Jawaban pria itu singkat. “Aku belajar.”

“Huh,” Gadis Sapi berkata. Dia memeluk kedua lutut untuk menghalau dingin, mendekap lutut ke dadanya yang besar. “Kamu ini pintar.”

“...Nggak.” Hampir terdengar seperti sebuah gerutu, dan dia menggeleng kepalanya. Gadis Sapi tidak dapat melihat wajah di balik helm itu, tetapi dia mempunyai perasaan bahwa mata pria itu sedang terpaku pada botol air. “Guruku sering bilang kalau aku ini tolol.”

“Gurumu bilang seperti itu?” Gadis Sapi berkedip. Ini sangat mengejutkan. Tentunya dia tidak percaya hal semacam itu.

Gadis Sapi menyeret tubuhnya lebih dekat dengan pria itu, berputar agar dia dapat melihat wajahnya. Adalah helm baja yang terlihat murahan seperti biasanya.

“Dia bilang aku nggak punya imajinasi,” Goblin Slayer melanjutkan. “Jadi aku akan mati dengan cepat.”.

“Mati...?” Gadis Sapi mendapati dirinya terbengong, dan berusaha mencari kata. “Tapi...kamu hidup sekarang.”

Gadis Sapi akan dalam masalah besar jika pria itu tidak hidup.
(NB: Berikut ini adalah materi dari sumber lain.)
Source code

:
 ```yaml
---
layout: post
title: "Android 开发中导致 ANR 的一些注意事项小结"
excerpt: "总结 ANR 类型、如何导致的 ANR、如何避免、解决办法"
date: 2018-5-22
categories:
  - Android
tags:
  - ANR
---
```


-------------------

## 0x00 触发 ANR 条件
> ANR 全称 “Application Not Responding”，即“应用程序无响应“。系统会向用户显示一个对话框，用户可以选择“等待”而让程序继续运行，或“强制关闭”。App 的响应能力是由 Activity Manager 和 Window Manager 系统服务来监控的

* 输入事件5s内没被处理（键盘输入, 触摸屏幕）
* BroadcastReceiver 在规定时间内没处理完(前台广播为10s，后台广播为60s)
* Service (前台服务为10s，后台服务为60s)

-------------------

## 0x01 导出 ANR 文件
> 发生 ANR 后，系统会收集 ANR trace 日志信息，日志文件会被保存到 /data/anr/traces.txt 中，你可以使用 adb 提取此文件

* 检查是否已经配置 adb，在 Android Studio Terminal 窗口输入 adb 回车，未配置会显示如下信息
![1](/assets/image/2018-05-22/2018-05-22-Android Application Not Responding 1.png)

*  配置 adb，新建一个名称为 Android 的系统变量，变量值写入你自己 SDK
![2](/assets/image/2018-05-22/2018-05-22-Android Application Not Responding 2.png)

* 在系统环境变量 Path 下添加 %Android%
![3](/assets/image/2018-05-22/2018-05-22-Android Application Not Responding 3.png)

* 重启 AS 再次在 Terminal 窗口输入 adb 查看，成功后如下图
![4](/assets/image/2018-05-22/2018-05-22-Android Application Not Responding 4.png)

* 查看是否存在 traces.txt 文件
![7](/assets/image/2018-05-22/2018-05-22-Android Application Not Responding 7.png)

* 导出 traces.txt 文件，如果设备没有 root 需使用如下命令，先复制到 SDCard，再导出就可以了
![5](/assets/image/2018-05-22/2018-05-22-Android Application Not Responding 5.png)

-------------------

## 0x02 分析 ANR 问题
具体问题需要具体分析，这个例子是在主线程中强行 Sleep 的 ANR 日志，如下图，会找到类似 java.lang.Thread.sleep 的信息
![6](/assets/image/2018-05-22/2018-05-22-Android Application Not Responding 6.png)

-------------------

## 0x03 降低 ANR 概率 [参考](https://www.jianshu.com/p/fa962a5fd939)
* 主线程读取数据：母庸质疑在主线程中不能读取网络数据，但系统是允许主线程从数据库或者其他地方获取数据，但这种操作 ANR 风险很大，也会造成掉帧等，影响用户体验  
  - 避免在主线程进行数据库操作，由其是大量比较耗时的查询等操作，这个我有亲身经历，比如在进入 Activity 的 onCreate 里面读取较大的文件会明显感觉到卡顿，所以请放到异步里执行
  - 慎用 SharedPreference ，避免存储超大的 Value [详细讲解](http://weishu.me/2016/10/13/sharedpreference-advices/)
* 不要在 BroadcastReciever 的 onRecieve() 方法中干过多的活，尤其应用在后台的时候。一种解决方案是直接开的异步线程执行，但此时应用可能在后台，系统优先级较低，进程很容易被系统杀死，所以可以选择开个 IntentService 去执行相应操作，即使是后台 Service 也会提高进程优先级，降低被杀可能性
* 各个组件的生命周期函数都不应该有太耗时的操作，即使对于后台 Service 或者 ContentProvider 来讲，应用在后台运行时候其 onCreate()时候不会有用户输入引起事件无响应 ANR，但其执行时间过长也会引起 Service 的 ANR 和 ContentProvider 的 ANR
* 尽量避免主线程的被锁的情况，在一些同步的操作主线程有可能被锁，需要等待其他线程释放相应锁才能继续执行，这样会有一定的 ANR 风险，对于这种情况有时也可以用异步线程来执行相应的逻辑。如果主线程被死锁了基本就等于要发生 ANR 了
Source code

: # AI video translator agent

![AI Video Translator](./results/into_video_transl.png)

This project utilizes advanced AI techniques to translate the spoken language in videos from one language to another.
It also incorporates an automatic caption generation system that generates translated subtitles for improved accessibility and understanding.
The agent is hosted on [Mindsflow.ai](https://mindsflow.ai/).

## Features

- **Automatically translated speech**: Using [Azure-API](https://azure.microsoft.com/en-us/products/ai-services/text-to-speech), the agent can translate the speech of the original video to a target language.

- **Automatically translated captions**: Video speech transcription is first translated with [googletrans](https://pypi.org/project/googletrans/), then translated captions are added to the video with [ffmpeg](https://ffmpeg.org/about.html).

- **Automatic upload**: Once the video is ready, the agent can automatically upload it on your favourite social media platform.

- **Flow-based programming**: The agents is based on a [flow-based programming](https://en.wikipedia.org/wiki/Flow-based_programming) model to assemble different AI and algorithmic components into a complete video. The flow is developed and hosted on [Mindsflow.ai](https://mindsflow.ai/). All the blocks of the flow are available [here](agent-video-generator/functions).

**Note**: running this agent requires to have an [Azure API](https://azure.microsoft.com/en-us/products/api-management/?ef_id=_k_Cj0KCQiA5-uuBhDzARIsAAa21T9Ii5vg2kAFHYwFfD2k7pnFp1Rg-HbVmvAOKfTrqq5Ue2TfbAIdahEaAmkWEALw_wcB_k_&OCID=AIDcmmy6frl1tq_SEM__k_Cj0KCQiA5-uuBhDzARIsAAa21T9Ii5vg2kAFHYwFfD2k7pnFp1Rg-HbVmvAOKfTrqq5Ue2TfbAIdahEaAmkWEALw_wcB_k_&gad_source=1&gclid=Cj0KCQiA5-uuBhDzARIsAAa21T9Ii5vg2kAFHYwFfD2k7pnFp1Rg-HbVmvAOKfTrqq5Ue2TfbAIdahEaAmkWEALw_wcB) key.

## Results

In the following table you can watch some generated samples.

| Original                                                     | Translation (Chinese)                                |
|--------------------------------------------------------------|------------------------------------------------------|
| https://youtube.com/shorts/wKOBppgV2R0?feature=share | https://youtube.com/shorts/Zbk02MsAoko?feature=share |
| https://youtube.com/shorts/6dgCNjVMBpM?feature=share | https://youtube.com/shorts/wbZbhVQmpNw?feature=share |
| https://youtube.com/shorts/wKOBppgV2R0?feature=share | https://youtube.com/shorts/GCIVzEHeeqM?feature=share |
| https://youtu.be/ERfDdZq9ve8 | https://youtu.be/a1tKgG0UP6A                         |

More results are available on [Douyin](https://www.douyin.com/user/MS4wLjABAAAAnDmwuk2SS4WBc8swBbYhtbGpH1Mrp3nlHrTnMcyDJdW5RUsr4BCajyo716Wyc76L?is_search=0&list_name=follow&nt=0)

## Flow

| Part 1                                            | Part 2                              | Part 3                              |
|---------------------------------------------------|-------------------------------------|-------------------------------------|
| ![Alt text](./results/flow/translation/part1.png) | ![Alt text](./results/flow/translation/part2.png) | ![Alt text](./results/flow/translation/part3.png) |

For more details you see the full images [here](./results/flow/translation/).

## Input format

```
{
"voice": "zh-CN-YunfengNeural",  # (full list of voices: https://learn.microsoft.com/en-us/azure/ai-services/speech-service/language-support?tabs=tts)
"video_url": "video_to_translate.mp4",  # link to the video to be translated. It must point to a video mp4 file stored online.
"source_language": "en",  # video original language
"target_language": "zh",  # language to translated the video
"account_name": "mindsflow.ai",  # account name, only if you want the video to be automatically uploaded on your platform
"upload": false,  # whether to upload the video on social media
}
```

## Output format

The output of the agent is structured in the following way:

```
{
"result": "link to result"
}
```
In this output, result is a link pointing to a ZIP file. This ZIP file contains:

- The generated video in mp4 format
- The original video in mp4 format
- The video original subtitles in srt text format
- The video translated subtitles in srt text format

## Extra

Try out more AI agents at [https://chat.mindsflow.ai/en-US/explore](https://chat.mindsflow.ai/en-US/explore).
Kata cepat itu membuatnya jijik; dia tidak ingin memikirkannya.

“Jadi, guruku bilang, jangan coba sesuatu yang tidak ada orang yang bisa melakukannya.”

“Karena kamu pasti nggak akan bisa melakukannya.”
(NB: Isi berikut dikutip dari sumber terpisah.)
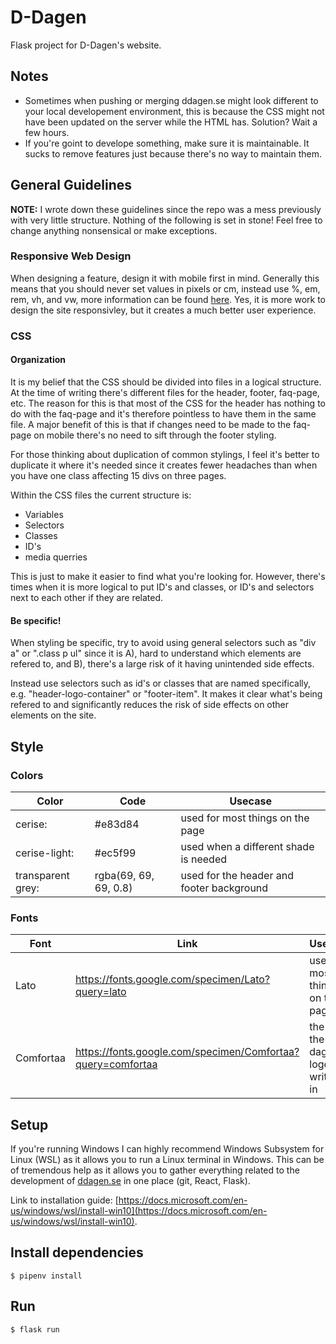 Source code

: # D-Dagen
Flask project for D-Dagen's website.

## Notes
* Sometimes when pushing or merging ddagen.se might look different to your local developement 
environment, this is because the CSS might not have been updated on the server while the HTML has.
Solution? Wait a few hours.
* If you're goint to develope something, make sure it is maintainable. It sucks to remove features
just because there's no way to maintain them.

## General Guidelines

**NOTE:** I wrote down these guidelines since the repo was a mess previously with very little 
structure. Nothing of the following is set in stone! Feel free to change anything nonsensical or 
make exceptions.

### Responsive Web Design
When designing a feature, design it with mobile first in mind.
Generally this means that you should never set values in pixels or cm, instead use %, em, rem,
vh, and vw, more information can be found [here](https://www.w3schools.com/CSSref/css_units.asp).
Yes, it is more work to design the site responsivley, but it creates a much better user experience.

### CSS

#### Organization
It is my belief that the CSS should be divided into files in a logical structure. At the time of
writing there's different files for the header, footer, faq-page, etc. The reason for this is that
most of the CSS for the header has nothing to do with the faq-page and it's therefore pointless to
have them in the same file. A major benefit of this is that if changes need to be made to the
faq-page on mobile there's no need to sift through the footer styling. 

For those thinking about duplication of common stylings, I feel it's better to duplicate it where
it's needed since it creates fewer headaches than when you have one class affecting 15 divs on
three pages.

Within the CSS files the current structure is:
* Variables
* Selectors
* Classes
* ID's
* media querries

This is just to make it easier to find what you're looking for. However, there's times when it is
more logical to put ID's and classes, or ID's and selectors next to each other if they are
related.

#### Be specific! 
When styling be specific, try to avoid using general selectors such as "div a" or ".class p ul" 
since it is A), hard to understand which elements are refered to, and B), there's a large risk of it
having unintended side effects. 

Instead use selectors such as id's or classes that are named specifically, e.g. "header-logo-container" 
or "footer-item". It makes it clear what's being refered to and significantly reduces the risk of 
side effects on other elements on the site.

## Style

### Colors
| Color             | Code                  | Usecase                                   |
| ----------------- | --------------------- | ----------------------------------------- |
| cerise:           | #e83d84               | used for most things on the page          |
| cerise-light:     | #ec5f99               | used when a different shade is needed     |
| transparent grey: | rgba(69, 69, 69, 0.8) | used for the header and footer background |

### Fonts
| Font      | Link                                                        | Usecase                                 |
| --------- | ----------------------------------------------------------- | --------------------------------------- |
| Lato      | https://fonts.google.com/specimen/Lato?query=lato           | used for most things on the page        |
| Comfortaa | https://fonts.google.com/specimen/Comfortaa?query=comfortaa | the font the d-dagen logo is written in |


## Setup
If you're running Windows I can highly recommend Windows Subsystem for Linux (WSL) as
it allows you to run a Linux terminal in Windows. This can be of tremendous help as it allows you to gather everything related to the development of [ddagen.se](https://ddagen.se/) in one place (git, React, Flask).

Link to installation  guide: [https://docs.microsoft.com/en-us/windows/wsl/install-win10](https://docs.microsoft.com/en-us/windows/wsl/install-win10).


## Install dependencies
```
$ pipenv install
```

## Run

```
$ flask run
```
“Kamu pikir kamu lebih pintar dari yang lain?”

“Kamu ini tolol nggak berguna, dan kamu nggak bisa melakukan apapun, selain hal-hal  nggak berguna.”

“Huh...” Gadis Sapi memanyunkan bibir. Dia tidak terhibur. Dia merasa seorang “guru” yanh dia tidak pernah lihay sedang mengejek pria itu. “...Kalau aku ada di sana, aku pasti sudah menegur dia untukmu.”

“Tapi dia juga mengajariku bahwa jawabannya selalu ada di kantongku.”

“Apa...?” kata itu seperti sesuatu yang keluar dari teka-teki, dan dia tidak dapat segera memahaminya. Gadis Sapi memiringkan kepala kembali, dan pria itu tersenyum—atau paling tidak, itu yang sang gadis rasakan.

“Berpikirlah sekeras yang kamu bisa, kemudian lakukan apa yang bisa di lakukan...kurasa artinya seperti itu.”

“Apa yang bisa kamu lakukan...”

“Apapun.”

“Apapun...?”

“Benar.”

Goblin Slayer mengambil botol air dan mengocoknya. Sebuah cipratan terdengar dari dalam. Puas botolnya telah penij, dia menukarnya dengan yang kosong. Mulai mengumpulkan air kembali.

“Minum.”

“Whoa!” Dia melempar botol yang penuh itu kepada sang gadis, dan Gados Sapi menangkapnya dengan lembut.

“Dan makan. Masih banyak yang belum di lakukan.”

“Ya, baik.” Gadis Sapi mengangguk dan membuka sapu tangan penuh akan lingonberry yang mereka kumpulkan di jalam. Lezat atau tidak, bukanlah masalah penting sekarang.

“...Apa yang kamu akan makan?”

“Aku punya ini,” dia berkata dan memasukkan rock tripe hitam dan keras ke dalam helmnya. Dia mengunyah dengan berisik, namun jamur itu tampakmtidak begitu nikmat bagi Gadis Sapi.

Dan dia makan mentah lagi...

“Hrgh,” Gadis Sapi mendengus, namun kemudian dia berkata, “Oke,” dan mengambil sisa setengah dari jamur yang tersisa dari pria itu. Dan dengan “Ini!”, Gadis Sapi mendorong setengah lingonberry kepada pria itu.

“Er...”

“Ayo berbagi!”

Dari suara gadis itu sangatlah jelas bahwa dia tidak ingin berdebat. Gadis Sapi menganggap diam dari pria itu sebagai persetujuan dan mulai memakam rock tripe itu.

Gadis Sapi mengira bahwa dia memahami situasinya. Keberutungan mereka belum terlalu berubah jauh dari yang di bayangkan. Namun airnya dingin, jamurnya keras, dan lingonberry itu sangat pahit.